The New York Times may develop a case of the vapors when a conservative calls Barack Obama a socialist, but they certainly aren't uncomfortable with socialist arguments. At the top of Monday's op-ed page, opposite Paul Krugman was an article titled "Wall Street Is Too Big to Regulate."
Professor Gar Alperovitz, author of "America Beyond Capitalism," had his argument summarized in the pull quote: "Banks are larger than ever. Don't try to control them. Nationalize them." He also claimed this is a "market-friendly" step:
With high-paid lobbyists contesting every proposed regulation, it is increasingly clear that big banks can never be effectively controlled as private businesses. If an enterprise (or five of them) is so large and so concentrated that competition and regulation are impossible, the most market-friendly step is to nationalize its functions.
What about breaking up the banks, as many on the left favor? Recent history confirms another Chicago School judgment: while a breakup might work in the short term, the most likely course is what happened with Standard Oil and AT&T, which were broken up, only to essentially recombine a few decades later.
Nationalization isn’t as difficult as it sounds. We tend to forget that we did, in fact, nationalize General Motors in 2009; the government still owns a controlling share of its stock. We also essentially nationalized the American International Group, one of the largest insurance companies in the world, and the government still owns roughly 60 percent of its stock.
Of course, it would probably take another financial meltdown to make banking nationalization politically tenable. But given how the sector has behaved since the last crisis, a repetition seems inevitable, and sooner rather than later.

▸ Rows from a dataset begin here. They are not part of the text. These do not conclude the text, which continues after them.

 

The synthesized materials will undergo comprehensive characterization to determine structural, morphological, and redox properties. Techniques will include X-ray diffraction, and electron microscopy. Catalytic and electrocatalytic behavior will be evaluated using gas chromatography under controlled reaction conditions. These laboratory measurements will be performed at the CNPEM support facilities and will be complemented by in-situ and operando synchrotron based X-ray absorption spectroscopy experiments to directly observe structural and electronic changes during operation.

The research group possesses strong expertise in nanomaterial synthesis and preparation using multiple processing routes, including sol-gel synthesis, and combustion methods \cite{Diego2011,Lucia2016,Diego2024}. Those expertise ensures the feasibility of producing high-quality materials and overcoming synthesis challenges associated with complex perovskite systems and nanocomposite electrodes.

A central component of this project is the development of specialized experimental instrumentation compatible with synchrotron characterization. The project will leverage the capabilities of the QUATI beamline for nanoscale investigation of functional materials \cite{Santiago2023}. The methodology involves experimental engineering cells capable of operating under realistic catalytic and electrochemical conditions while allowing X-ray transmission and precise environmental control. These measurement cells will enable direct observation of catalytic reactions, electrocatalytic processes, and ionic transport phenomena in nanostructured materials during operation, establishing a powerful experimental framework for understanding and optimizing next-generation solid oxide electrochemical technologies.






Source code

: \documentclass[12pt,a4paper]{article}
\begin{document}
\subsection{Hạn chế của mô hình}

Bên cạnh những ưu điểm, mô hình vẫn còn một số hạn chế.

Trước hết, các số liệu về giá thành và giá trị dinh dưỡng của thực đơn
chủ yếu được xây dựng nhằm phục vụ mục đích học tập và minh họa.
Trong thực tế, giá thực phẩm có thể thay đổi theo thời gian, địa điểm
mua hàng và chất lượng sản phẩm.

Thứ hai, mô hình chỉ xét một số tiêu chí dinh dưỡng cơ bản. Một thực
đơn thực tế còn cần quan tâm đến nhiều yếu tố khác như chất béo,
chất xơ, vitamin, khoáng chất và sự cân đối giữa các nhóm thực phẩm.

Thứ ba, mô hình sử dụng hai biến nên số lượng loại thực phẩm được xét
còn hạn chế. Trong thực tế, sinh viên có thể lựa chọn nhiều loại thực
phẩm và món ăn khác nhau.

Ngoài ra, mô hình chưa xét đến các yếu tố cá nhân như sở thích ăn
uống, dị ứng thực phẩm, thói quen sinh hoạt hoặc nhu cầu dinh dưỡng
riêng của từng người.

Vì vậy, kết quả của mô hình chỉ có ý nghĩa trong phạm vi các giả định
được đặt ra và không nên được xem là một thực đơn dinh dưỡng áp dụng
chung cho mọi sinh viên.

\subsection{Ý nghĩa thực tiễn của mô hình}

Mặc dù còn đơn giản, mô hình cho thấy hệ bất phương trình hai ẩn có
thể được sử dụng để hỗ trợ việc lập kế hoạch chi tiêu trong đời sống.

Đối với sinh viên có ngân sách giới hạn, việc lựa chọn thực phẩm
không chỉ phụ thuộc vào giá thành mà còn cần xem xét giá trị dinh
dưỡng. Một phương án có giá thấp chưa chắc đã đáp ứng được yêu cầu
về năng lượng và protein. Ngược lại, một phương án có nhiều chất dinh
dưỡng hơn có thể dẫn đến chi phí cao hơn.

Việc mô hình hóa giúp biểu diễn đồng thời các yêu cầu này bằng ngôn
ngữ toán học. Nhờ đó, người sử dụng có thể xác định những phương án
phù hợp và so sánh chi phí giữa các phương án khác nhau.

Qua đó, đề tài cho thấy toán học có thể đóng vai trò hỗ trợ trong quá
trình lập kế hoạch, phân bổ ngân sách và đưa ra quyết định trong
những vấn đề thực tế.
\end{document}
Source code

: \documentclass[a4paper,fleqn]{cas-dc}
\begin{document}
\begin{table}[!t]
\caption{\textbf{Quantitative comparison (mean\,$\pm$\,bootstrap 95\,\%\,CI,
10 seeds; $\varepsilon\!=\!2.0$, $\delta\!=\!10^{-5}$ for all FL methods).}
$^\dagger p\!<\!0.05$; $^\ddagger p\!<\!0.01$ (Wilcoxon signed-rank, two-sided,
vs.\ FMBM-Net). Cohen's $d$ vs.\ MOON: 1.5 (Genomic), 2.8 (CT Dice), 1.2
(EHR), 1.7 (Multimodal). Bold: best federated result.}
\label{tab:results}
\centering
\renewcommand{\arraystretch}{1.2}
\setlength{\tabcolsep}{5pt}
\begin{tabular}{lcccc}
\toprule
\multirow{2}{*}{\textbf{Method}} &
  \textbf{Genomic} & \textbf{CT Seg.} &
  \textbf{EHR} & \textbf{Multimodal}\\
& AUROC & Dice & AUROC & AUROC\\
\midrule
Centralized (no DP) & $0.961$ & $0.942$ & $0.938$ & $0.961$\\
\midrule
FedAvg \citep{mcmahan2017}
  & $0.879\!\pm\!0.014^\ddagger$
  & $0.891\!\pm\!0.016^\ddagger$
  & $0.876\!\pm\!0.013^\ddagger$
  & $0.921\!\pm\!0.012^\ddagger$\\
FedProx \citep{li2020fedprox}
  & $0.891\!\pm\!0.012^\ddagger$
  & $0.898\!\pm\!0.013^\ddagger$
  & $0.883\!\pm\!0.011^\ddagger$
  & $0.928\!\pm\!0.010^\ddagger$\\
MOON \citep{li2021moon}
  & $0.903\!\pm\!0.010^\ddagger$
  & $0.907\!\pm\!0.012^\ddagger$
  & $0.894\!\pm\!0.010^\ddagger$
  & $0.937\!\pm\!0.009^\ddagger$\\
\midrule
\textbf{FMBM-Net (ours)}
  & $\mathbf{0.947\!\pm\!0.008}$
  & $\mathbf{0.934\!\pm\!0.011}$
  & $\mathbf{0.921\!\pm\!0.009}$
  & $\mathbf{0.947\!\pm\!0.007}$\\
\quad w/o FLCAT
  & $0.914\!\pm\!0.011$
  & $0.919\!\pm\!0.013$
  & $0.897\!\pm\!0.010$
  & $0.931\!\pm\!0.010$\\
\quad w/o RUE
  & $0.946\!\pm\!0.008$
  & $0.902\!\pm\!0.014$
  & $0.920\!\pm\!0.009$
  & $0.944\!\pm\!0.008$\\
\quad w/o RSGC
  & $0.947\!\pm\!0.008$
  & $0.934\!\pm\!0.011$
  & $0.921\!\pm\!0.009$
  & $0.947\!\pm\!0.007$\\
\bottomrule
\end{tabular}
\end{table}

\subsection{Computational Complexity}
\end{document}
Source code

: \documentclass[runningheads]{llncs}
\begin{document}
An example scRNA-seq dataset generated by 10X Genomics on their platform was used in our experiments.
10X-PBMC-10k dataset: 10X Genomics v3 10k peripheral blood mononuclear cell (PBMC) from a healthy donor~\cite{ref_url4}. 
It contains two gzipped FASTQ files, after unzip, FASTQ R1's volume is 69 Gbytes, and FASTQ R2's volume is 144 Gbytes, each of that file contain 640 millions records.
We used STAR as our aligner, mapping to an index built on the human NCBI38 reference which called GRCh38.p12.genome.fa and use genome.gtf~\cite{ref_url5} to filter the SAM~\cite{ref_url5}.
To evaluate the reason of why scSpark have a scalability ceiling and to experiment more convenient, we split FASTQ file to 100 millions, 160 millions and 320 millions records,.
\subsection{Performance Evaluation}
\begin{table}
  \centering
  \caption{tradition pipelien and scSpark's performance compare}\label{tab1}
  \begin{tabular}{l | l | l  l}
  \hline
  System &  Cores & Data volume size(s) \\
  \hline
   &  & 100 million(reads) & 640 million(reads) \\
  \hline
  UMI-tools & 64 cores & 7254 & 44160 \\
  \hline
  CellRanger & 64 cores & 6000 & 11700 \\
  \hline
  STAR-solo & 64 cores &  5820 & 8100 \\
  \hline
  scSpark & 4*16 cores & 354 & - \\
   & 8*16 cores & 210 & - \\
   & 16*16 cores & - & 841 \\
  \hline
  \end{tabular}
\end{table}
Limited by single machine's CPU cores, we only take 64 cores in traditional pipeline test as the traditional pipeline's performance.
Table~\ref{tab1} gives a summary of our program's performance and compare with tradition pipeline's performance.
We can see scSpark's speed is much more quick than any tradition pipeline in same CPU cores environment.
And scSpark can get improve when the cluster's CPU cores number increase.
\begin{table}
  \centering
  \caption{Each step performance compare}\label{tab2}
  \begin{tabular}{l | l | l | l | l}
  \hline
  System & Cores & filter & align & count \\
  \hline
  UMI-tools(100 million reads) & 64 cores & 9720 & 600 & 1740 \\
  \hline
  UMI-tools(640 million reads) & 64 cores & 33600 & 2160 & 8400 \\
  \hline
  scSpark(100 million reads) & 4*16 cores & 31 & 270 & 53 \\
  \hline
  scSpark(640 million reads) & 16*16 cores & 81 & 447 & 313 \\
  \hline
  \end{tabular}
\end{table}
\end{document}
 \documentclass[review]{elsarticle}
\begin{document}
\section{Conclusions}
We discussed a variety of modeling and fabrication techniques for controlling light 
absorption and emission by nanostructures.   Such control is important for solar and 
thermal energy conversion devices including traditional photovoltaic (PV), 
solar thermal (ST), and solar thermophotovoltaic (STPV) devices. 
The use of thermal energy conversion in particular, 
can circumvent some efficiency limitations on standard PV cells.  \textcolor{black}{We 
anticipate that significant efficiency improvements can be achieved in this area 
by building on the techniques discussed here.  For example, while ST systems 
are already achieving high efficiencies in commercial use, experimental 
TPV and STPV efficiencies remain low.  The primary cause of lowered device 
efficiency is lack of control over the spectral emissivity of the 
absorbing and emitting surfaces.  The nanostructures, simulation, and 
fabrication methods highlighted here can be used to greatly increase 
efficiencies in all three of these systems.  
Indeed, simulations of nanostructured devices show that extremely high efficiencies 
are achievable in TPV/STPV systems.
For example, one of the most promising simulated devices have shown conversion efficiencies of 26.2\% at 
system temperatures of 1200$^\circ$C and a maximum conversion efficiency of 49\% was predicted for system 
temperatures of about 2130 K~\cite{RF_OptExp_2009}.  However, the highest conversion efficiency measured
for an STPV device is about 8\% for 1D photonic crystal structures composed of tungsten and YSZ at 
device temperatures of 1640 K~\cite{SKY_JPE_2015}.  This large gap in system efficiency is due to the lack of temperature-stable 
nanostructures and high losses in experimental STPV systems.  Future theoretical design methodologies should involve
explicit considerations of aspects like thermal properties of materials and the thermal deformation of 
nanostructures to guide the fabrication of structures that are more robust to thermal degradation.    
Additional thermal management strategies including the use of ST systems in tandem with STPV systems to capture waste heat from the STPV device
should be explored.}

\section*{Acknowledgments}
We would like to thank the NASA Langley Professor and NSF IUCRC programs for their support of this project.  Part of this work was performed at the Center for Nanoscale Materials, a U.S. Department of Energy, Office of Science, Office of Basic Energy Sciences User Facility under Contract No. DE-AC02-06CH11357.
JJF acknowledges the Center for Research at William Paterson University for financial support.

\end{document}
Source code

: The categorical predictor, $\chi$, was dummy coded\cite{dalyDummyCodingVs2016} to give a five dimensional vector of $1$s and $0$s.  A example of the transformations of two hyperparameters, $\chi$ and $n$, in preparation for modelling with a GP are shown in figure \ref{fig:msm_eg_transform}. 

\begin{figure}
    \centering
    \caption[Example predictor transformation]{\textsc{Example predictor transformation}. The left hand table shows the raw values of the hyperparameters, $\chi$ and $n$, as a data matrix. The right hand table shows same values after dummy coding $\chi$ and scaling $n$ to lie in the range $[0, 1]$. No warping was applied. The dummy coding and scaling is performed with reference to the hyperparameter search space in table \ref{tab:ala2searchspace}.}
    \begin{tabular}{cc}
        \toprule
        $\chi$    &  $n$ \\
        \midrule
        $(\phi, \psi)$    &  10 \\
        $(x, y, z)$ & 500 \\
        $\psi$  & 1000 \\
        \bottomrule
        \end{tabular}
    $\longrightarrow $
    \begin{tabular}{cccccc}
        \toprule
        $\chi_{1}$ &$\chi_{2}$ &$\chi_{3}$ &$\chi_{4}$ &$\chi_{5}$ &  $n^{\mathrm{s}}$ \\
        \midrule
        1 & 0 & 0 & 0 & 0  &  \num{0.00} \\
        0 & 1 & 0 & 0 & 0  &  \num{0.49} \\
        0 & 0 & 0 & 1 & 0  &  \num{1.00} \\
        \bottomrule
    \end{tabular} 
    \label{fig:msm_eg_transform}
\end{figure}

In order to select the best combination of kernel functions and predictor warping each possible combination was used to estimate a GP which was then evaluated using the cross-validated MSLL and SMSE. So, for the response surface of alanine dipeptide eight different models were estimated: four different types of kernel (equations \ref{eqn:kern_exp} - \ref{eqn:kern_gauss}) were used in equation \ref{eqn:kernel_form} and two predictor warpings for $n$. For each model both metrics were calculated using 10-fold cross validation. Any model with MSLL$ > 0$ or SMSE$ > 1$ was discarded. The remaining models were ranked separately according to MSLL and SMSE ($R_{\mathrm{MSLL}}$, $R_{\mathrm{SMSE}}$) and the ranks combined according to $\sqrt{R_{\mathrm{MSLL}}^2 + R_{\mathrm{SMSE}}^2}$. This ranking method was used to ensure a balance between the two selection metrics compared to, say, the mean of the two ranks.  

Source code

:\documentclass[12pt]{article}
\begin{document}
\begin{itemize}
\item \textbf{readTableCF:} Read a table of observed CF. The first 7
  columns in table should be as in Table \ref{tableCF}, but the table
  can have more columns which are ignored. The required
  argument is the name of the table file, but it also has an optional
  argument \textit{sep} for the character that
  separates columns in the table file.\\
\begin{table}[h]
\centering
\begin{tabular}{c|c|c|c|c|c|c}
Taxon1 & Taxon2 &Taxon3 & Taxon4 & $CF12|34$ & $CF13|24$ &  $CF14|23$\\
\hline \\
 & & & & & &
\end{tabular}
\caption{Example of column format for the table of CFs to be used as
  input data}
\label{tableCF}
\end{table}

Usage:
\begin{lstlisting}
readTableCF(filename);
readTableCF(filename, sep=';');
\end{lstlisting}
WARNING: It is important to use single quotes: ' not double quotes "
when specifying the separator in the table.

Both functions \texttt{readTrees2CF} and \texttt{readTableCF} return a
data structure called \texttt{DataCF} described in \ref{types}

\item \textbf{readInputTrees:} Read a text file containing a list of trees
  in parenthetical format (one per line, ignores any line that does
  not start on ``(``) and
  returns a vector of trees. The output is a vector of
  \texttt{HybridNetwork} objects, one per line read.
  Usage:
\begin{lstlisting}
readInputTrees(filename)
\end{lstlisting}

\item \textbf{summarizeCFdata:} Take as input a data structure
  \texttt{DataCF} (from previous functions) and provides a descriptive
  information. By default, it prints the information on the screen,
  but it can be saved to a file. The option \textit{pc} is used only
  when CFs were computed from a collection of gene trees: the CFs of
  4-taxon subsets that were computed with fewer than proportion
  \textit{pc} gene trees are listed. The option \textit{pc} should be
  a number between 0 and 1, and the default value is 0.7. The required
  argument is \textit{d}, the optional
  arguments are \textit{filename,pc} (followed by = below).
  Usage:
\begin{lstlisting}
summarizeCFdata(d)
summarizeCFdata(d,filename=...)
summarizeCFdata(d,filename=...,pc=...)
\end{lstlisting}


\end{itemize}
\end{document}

Alperovitz recently offered the keynote address at the 2012 Green Party convention in Baltimore, where he declared:
Think about this, the top 400 people—not percent, people, 400—own more wealth now than the bottom 185 million Americans taken together. That is a medieval structure. I don’t mean that rhetorically. I don’t mean that rhetorically. I mean that technically. That’s the way you concentrated wealth in the medieval era, really.